Читаем Stonefather полностью

No wonder the great mages drew their power from water. It was mighty in a way that the mountains could never be. For the water might be smaller, but it was vigorous, while the mountains always seemed to be resting or even asleep. What good was it to be a giant if you never stirred, while small waters raced across your body, cutting canyons in your stony flesh?

And yet it was the mountains that he loved, the roughness and hardness of their bones where they protruded from the soil, and it was the water that he feared. How silly to fear the thing for which you were named, he told himself. I wish they had named me Cobble or Pebble or Rock or Boulder or Crag or Ledge or any other word referring to stone. Then perhaps Father would never have beaten me, for what man would dare to strike stone?

He came to a place where the road veered away from the river and went up and over a hill. But he could hear a roaring sound and had to see, so he left the road and climbed the rocks high above the river until he came to a place where the rock simply stopped.

It was like the edge of one world and the beginning of another. Here he was, as he had always been, in the hard high stoneland of the Mitherkame; there, far below, was a land of soft greens and rolling hills, surrounding the Mitherlough, a huge lake that, for all Runnel knew, could have been the great Sea itself, where Skruplck the Sailor had all the adventures that were told about on winter evenings when the short days left them in darkness long before they were sleepy.

The river flew out from the cliff top and fell into mist that clung like a shy cloud to the cliff’s face. Beyond, the great expanse of fields was dotted with houses, all of them obviously larger than his family’s hovel; and the villages were far more populous than the few wooden houses of Farzibeck.

Only after he had been looking for some few minutes did he realize that the rocky mount at the right-hand side of the lake was lined with the stone-and-wooden buildings, right to the crest, and high stone walls rose above the treetops in the wild forest that stretched between him and the Mitherlough. It was the city of Mitherhome.

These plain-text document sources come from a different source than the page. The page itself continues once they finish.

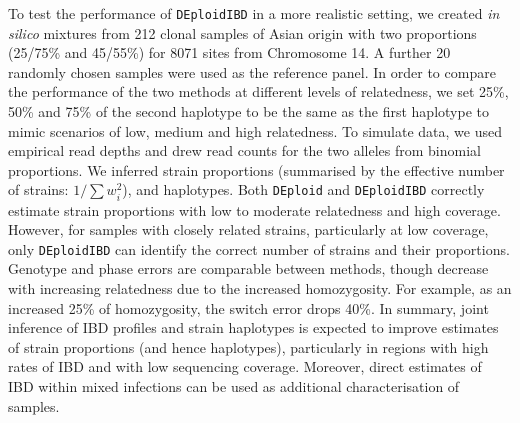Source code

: \documentclass[9pt,lineno]{elife}
\begin{document}
To test the performance of \texttt{DEploidIBD} in a more realistic setting, we created {\it in silico} mixtures from 212 clonal samples of Asian origin with two proportions (25/75\% and 45/55\%) for 8071 sites from Chromosome 14.  A further 20 randomly chosen samples were used as the reference panel. In order to compare the performance of the two methods at different levels of relatedness, we set 25\%, 50\% and 75\% of the second haplotype to be the same as the first haplotype to mimic scenarios of low, medium and high relatedness. To simulate data, we used empirical read depths and drew read counts for the two alleles from binomial proportions.  We inferred strain proportions (summarised by the effective number of strains: $1/\sum w_{i}^{2}$), and haplotypes.  Both \texttt{DEploid} and \texttt{DEploidIBD} correctly estimate strain proportions with low to moderate relatedness and high coverage.  However, for samples with closely related strains, particularly at low coverage, only \texttt{DEploidIBD} can identify the correct number of strains and their proportions.  Genotype and phase errors are comparable between methods, though decrease with increasing relatedness due to the increased homozygosity. For example, as an increased 25\% of homozygosity, the switch error drops 40\%.  In summary, joint inference of IBD profiles and strain haplotypes is expected to improve estimates of strain proportions (and hence haplotypes), particularly in regions with high rates of IBD and with low sequencing coverage.  Moreover, direct estimates of IBD within mixed infections can be used as additional characterisation of samples.
\end{document}
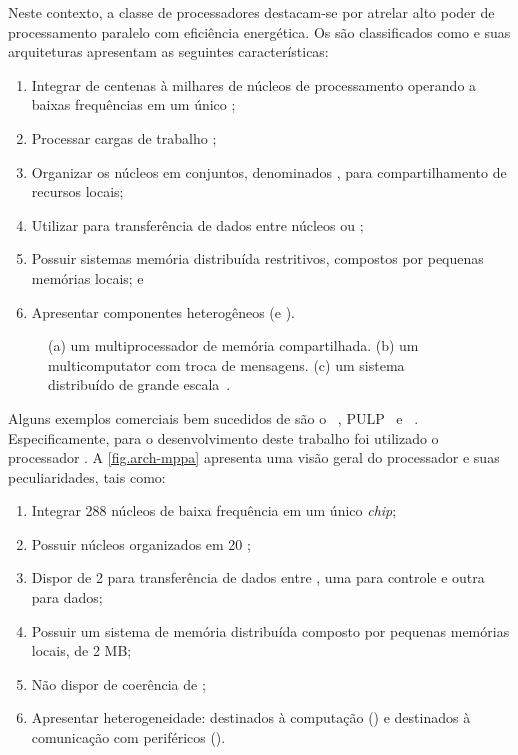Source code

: Neste contexto, a classe de processadores \lws destacam-se por atrelar alto poder de processamento paralelo com eficiência energética. Os \lws são classificados como \mpsoc e suas arquiteturas apresentam as seguintes características:
\begin{enumerate}[label=(\roman*)]
    \item Integrar de centenas à milhares de núcleos de processamento operando a baixas frequências em um único \chip;
    \item Processar cargas de trabalho \mimd;
    \item Organizar os núcleos em conjuntos, denominados \clusters, para compartilhamento de recursos locais;
    \item Utilizar \nocs para transferência de dados entre núcleos ou \clusters;
    \item Possuir sistemas memória distribuída restritivos, compostos por pequenas memórias locais; e
    \item Apresentar componentes heterogêneos (\cclusters e \ioclusters).
\end{enumerate}

\begin{figure}[t]
    \centering
    
    \caption{(a) um multiprocessador de memória compartilhada. (b) um multicomputator com troca de mensagens. (c) um sistema distribuído de grande escala~\cite{tanenbaum:4ed}.}
    \label{fig.mimd}
\end{figure}

Alguns exemplos comerciais bem sucedidos de \lws são o \mppa~\cite{dinechin:2013}, PULP~\cite{pulp} e \taihulight~\cite{fu2016sunway}.
%
Especificamente, para o desenvolvimento deste trabalho foi utilizado o processador \mppa. A \autoref{fig.arch-mppa} apresenta uma visão geral do processador e suas peculiaridades, tais como:

\begin{enumerate}[label=(\roman*)]
    \item Integrar 288 núcleos de baixa frequência em um único \textit{chip};
    \item Possuir núcleos organizados em 20 \clusters;
    \item Dispor de 2 \nocs para transferência de dados entre \clusters, uma para controle e outra para dados;
    \item Possuir um sistema de memória distribuída composto por pequenas memórias locais, \eg \sram de 2 MB;
    \item Não dispor de coerência de \cache;
    \item Apresentar heterogeneidade: \clusters destinados à computação (\cclusters) e \clusters destinados à comunicação com periféricos (\ioclusters).
\end{enumerate}

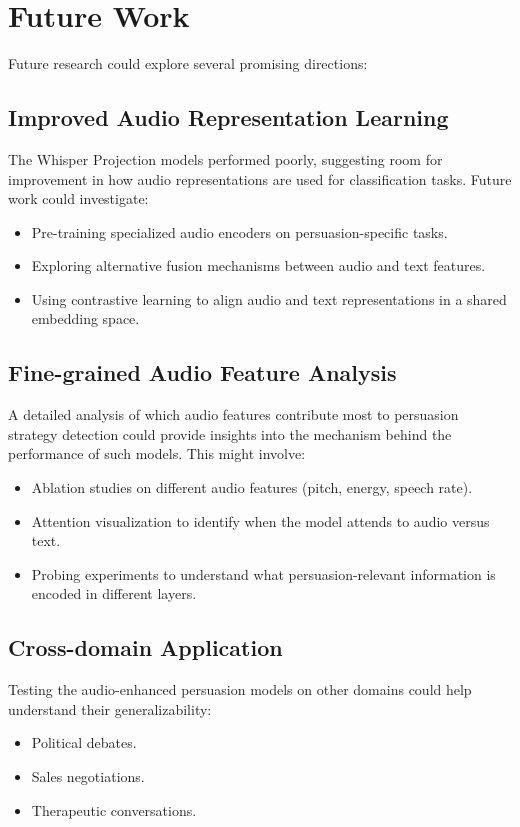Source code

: \documentclass{article}
\begin{document}
\section{Future Work}
Future research could explore several promising directions:

\subsection{Improved Audio Representation Learning}
The Whisper Projection models performed poorly, suggesting room for improvement in how audio representations are used for classification tasks. Future work could investigate:
\begin{itemize}
    \item Pre-training specialized audio encoders on persuasion-specific tasks.
    \item Exploring alternative fusion mechanisms between audio and text features.
    \item Using contrastive learning to align audio and text representations in a shared embedding space.
\end{itemize}

\subsection{Fine-grained Audio Feature Analysis}
A detailed analysis of which audio features contribute most to persuasion strategy detection could provide insights into the mechanism behind the performance of such models. This might involve:
\begin{itemize}
    \item Ablation studies on different audio features (pitch, energy, speech rate).
    \item Attention visualization to identify when the model attends to audio versus text.
    \item Probing experiments to understand what persuasion-relevant information is encoded in different layers.
\end{itemize}

\subsection{Cross-domain Application}
Testing the audio-enhanced persuasion models on other domains could help understand their generalizability:
\begin{itemize}
    \item Political debates.
    \item Sales negotiations.
    \item Therapeutic conversations.
\end{itemize}
\end{document}
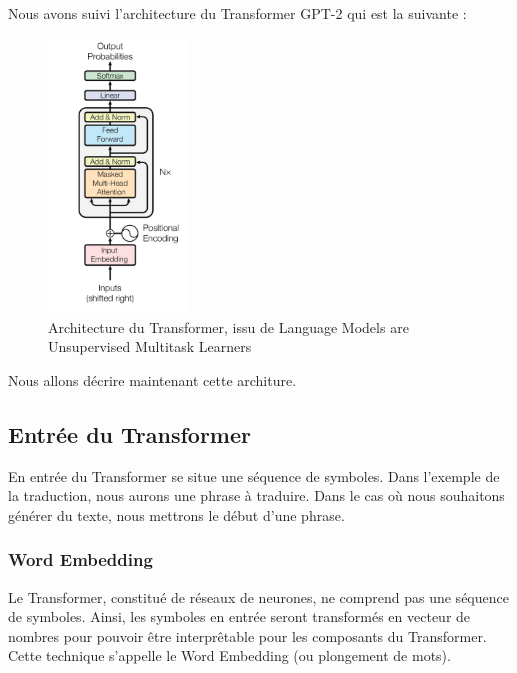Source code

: Nous avons suivi l'architecture du Transformer GPT-2\cite{radford2019gpt2} qui est la suivante :
\begin{figure}[h!]
  \begin{center}
  \includegraphics[width=0.33\textwidth]{img/architecture_transformer_gpt2.png}
  \end{center}
  \caption{Architecture du Transformer, issu de \og Language Models are Unsupervised Multitask Learners \fg{}\cite{radford2019gpt2}}
  \label{fig:transformer_gpt2}
\end{figure}

Nous allons décrire maintenant cette architure.

\subsection{Entrée du Transformer}

En entrée du Transformer se situe une séquence de symboles. Dans l'exemple de la traduction, nous aurons une phrase à traduire.
Dans le cas où nous souhaitons générer du texte, nous mettrons le début d'une phrase.

\subsubsection{Word Embedding}

Le Transformer, constitué de réseaux de neurones, ne comprend pas une séquence de symboles. Ainsi, les symboles en entrée seront transformés en vecteur
de nombres pour pouvoir être interprêtable pour les composants du Transformer. Cette technique s'appelle le Word Embedding (ou plongement de mots). \\

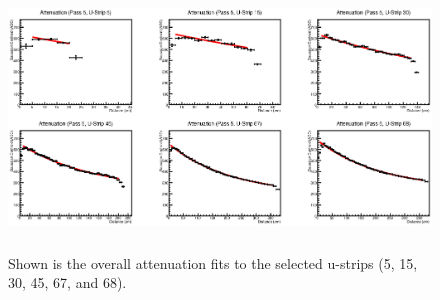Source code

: \begin{figure}[h]
    \centering
    \includegraphics[height= 2.75in, keepaspectratio = true]{atpass5}
    \caption{Shown is the overall attenuation fits to the selected u-strips 
    (5, 15, 30, 45, 67, and 68).}
    \label{fig:atpass5}
\end{figure}


\FloatBarrier


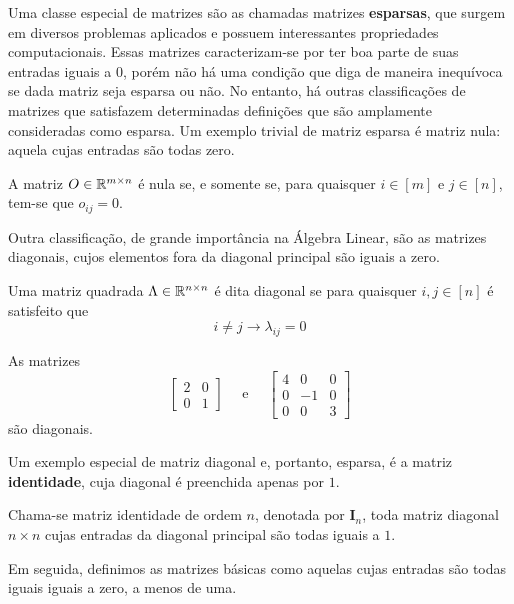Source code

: Uma classe especial de matrizes são as chamadas matrizes \textbf{esparsas}, que surgem
em diversos problemas aplicados e possuem interessantes propriedades computacionais.
Essas matrizes caracterizam-se por ter boa parte de suas entradas iguais a $0$, porém
não há uma condição que diga de maneira inequívoca se dada matriz seja esparsa ou não.
No entanto, há outras classificações de matrizes que satisfazem determinadas definições que
são amplamente consideradas como esparsa.
Um exemplo trivial de matriz esparsa é matriz nula: aquela cujas entradas são todas zero.

\begin{def:matriz nula}
A matriz $O \in \real^{m \times n}$ é nula se, e somente se, para quaisquer $i \in [m]$
e $j \in [n]$, tem-se que $o_{ij} = 0$.
\end{def:matriz nula}

Outra classificação, de grande importância na Álgebra Linear, são as matrizes diagonais,
cujos elementos fora da diagonal principal são iguais a zero.

\begin{def:matriz diagonal}
Uma matriz quadrada $\Lambda \in \real^{n \times n}$ é dita diagonal se para quaisquer
$i, j \in [n]$ é satisfeito que
\[
	i \ne j \rightarrow \lambda_{ij} = 0
\]
\end{def:matriz diagonal}

\begin{exp:diagonal1}
As matrizes
\[
	\begin{bmatrix}
		2 & 0 \\
		0 & 1
	\end{bmatrix} \quad \text{ e } \quad
	\begin{bmatrix}
		4 & 0  & 0 \\
		0 & -1 & 0 \\
		0 & 0  & 3
	\end{bmatrix}
\]
são diagonais.
\end{exp:diagonal1}

Um exemplo especial de matriz diagonal e, portanto, esparsa, é a matriz \textbf{identidade},
cuja diagonal é preenchida apenas por $1$.

\begin{def:matriz identidade}
Chama-se matriz identidade de ordem $n$, denotada por $\mathbf I_n$, toda matriz diagonal
$n \times n$ cujas entradas da diagonal principal são todas iguais a $1$.
\end{def:matriz identidade}

Em seguida, definimos as matrizes básicas como aquelas cujas entradas são todas iguais
iguais a zero, a menos de uma.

He could see now where the road he had been following emerged from the mountains, far to the right of where he stood, winding its way around the forest and down below the lake, as if it meant to miss the city entirely. That was no good to him. Maybe it joined a road that came back up to the city, and maybe it didn’t. But he wouldn’t take the chance. It was the city he wanted, and to the city he would go, road or no road.

He swung himself over the cliff edge and began climbing down. It was always harder to descend an unfamiliar cliff; his feet had to find gaps and cracks and ledges that his eyes had never seen. But he did all right, and it took him far less time to get to the bottom of the cliff than it would have taken him to follow the road.

The trouble was that no one else ever used this route, so there was not so much as a path. Which was particularly annoying because the waterfall made so thick a fog at the bottom that he could not see more than a step ahead. But he found a place where a finger of stone spread from the cliff like the root from a tree, and where the stone grew, the trees couldn’t, so he made his way easily for some time.

By the time the last of the stone finger plunged under the soil, the air was clear again, and he could see. Not that the trees left him much view, they were so thick; but now he could find deer paths and, as long as he kept within earshot of the tumbling river to his left, he knew he would not lose his way.

Still, it was slow going, and the sun was getting low — no more than two palms above the horizon, he estimated — when he came to the stone wall he had seen from the top of the cliff.

Now he saw that the wall was in ruins. He had thought the wall rose and fell with the terrain, but instead the land was fairly level, and the stone wall had simply collapsed — or been torn down. There was nowhere near enough stone to account for the gaps in the wall. He could only conclude that people had come here and carted away the huge cut stones that were once part of the wall.

The sky was red with sunset when he came to the end of his path. For instead of leading him up to the mount where the city perched, as it had seemed from the cliff top, the river took him to an arm of the lake. Across the water he could see there were torchlights in the city and along what had to be stone bridges spanning the gaps through which water poured from the larger lake beyond into this smaller one.

There was no bridge across this river, though. And Runnel, having never seen so much water, also had no notion of swimming; he knew the word only as something fish and geese did. The water of Farzibeck was too cold, shallow, and swift for anything but a barefoot splash in summer; the rest of the time, they used staves to leap the few streams too wide to step over.